Rinehart 18 in 1, $100 bucks but well worth it and will last for years with broadheads. Best target i have ever owned by far.


----------



## sawtoothscream (Apr 19, 2008)

11hunter11 said:


> Rinehart 18 in 1, $100 bucks but well worth it and will last for years with broadheads. Best target i have ever owned by far.

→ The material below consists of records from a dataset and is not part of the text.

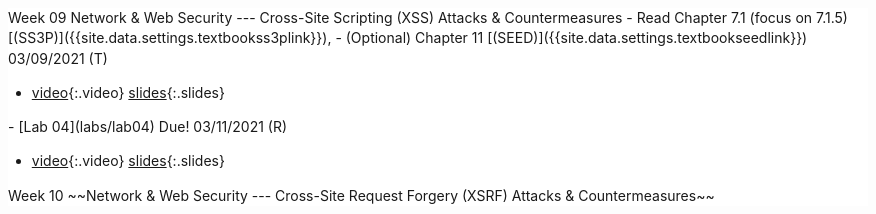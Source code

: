 </td>
<td markdown="span" markdown="1">
</td>
</tr>



<tr>
<td id="week09" markdown="span">Week 09</td>
<td markdown="span" class="note">Network & Web Security --- Cross-Site Scripting (XSS) Attacks & Countermeasures</td>
<td markdown="span" class="note" markdown="1">
- Read Chapter 7.1 (focus on 7.1.5) [(SS3P)]({{site.data.settings.textbookss3plink}}),
- (Optional) Chapter 11 [(SEED)]({{site.data.settings.textbookseedlink}})
</td>
</tr>


<tr>
<td markdown="span">03/09/2021 (T)</td>
<td markdown="span" markdown="1">

- [video](https://zoom.us/rec/share/KYxk_wqPYygvK6E5N7S20lMTvp9ZFTatsOiERcQem0jbHbeJrPCfkkYf-hKiD4Jb.HXvzqOPnHF8Mm48b){:.video}
[slides](files/cs476-17-web-xss.pdf){:.slides}

</td>
<td markdown="span" markdown="1">
- [Lab 04](labs/lab04) Due!
</td>
</tr>


<tr>
<td markdown="span">03/11/2021 (R)</td>
<td markdown="span" markdown="1">

- [video](https://zoom.us/rec/share/b7vgfv-kpsX--S3ClNqMmcx0angXCHrlkZ_7SyrmQLLc0-0MBJpgmUZdX6YMbGG1.VUZhK3EnmOF9dcNL){:.video}
[slides](files/cs476-18-web-xss.pdf){:.slides}

</td>
<td markdown="span" markdown="1">
</td>
</tr>



<tr>
<td id="week10" markdown="span">Week 10</td>
<td markdown="span" class="note">~~Network & Web Security --- Cross-Site Request Forgery (XSRF) Attacks & Countermeasures~~</td>
<td markdown="span" class="note" markdown="1">


</td>
</tr>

i use the rinehart rhino block and its awsome so far. shot alot and still looks great. plus the 3d looking deer targets are awsome on it. but that was like $130+


----------



## ryanben1978 (Jun 17, 2009)

I love Big Green Targets from biggreentargets.com. Last very long and are rather cheap. It is the best bag target money can buy IMO.


----------



## headache (Dec 26, 2010)

thanks i'll check it out


----------



## DannyZack (Oct 19, 2010)

the blob is by far the best target


----------



## maltam (Dec 27, 2010)

Also have Big Green, just got, been shooting in basement at short range good stopping power and easy removal. Also Have a Yellow Jacket Bag. Both good targets for the money


----------



## buckchaser86 (Jun 10, 2009)

Welcome to AT!!!


----------



## BowArmory (Jun 21, 2010)

*Welcome to AT !!!*


----------



## snoitcelfer (Dec 7, 2010)

I actually like the target we got from Walmart. And at 37 bucks I am not breaking the bank so I can spend that money on other stuff for my bow!


----------



## rdneckhillbilly (Jan 25, 2010)

Welcome to Archery Talk!!!
I have a Morrell Six Shooter that has 4 sides for field points and two sides for broad heads. I works pretty good but can be difficult to remove the arrows without an arrow puller. The best target I have is my home made one from feed bags and old clothes. I am currently in the process of building a life long target that I found plans for in the DIY section of AT. Take a look through there and you will find a tonne of ideas for making your own. 
Cheers!


----------



## bushmasterar15 (Oct 23, 2004)

Welcome to Archery Talk.


----------



## wicked1Joe (May 19, 2009)

:wav:
Welcome to AT
:wav:


----------